What is being asked:
Copy every line from the records that holds the word "como".

════════════════════

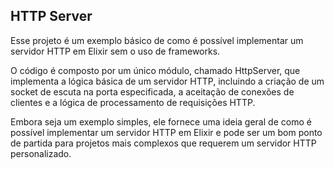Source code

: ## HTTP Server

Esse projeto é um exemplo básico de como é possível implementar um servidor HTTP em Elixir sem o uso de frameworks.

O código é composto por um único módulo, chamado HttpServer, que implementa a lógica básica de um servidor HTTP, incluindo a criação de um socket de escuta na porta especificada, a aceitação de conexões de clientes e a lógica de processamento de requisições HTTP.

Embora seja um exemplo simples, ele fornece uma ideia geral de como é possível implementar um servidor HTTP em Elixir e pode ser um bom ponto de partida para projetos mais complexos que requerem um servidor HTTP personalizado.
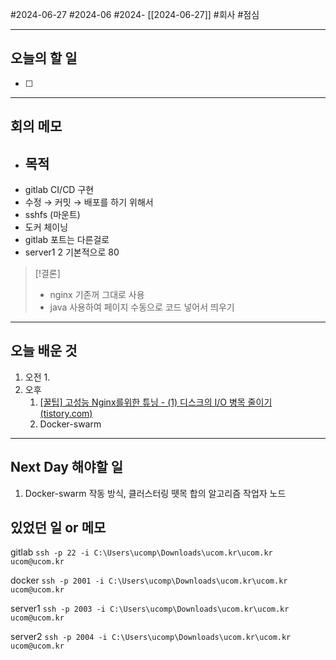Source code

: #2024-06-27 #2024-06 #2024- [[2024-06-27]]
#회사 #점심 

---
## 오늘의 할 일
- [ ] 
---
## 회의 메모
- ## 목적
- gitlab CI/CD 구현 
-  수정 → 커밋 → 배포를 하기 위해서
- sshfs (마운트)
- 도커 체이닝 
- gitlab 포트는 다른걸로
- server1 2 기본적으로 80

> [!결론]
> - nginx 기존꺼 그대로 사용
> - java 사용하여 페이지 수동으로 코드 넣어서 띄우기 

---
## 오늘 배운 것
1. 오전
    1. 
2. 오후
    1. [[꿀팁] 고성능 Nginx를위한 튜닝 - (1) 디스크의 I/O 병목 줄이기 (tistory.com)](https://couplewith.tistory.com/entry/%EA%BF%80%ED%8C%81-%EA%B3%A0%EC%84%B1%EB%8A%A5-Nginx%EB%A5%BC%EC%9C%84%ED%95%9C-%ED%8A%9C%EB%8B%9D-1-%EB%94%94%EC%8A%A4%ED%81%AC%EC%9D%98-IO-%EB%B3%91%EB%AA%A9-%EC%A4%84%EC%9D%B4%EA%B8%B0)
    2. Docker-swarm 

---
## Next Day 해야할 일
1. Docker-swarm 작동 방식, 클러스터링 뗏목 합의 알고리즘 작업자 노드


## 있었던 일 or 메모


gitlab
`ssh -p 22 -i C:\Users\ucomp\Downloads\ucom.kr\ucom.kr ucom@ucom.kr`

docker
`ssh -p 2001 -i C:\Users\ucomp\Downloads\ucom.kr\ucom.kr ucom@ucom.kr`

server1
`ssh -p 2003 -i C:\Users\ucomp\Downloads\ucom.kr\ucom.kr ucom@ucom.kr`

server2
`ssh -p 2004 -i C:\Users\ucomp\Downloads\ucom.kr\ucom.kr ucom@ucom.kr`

════════════════════

Result for this exercise:
Esse projeto é um exemplo básico de como é possível implementar um servidor HTTP em Elixir sem o uso de frameworks.
Embora seja um exemplo simples, ele fornece uma ideia geral de como é possível implementar um servidor HTTP em Elixir e pode ser um bom ponto de partida para projetos mais complexos que requerem um servidor HTTP personalizado.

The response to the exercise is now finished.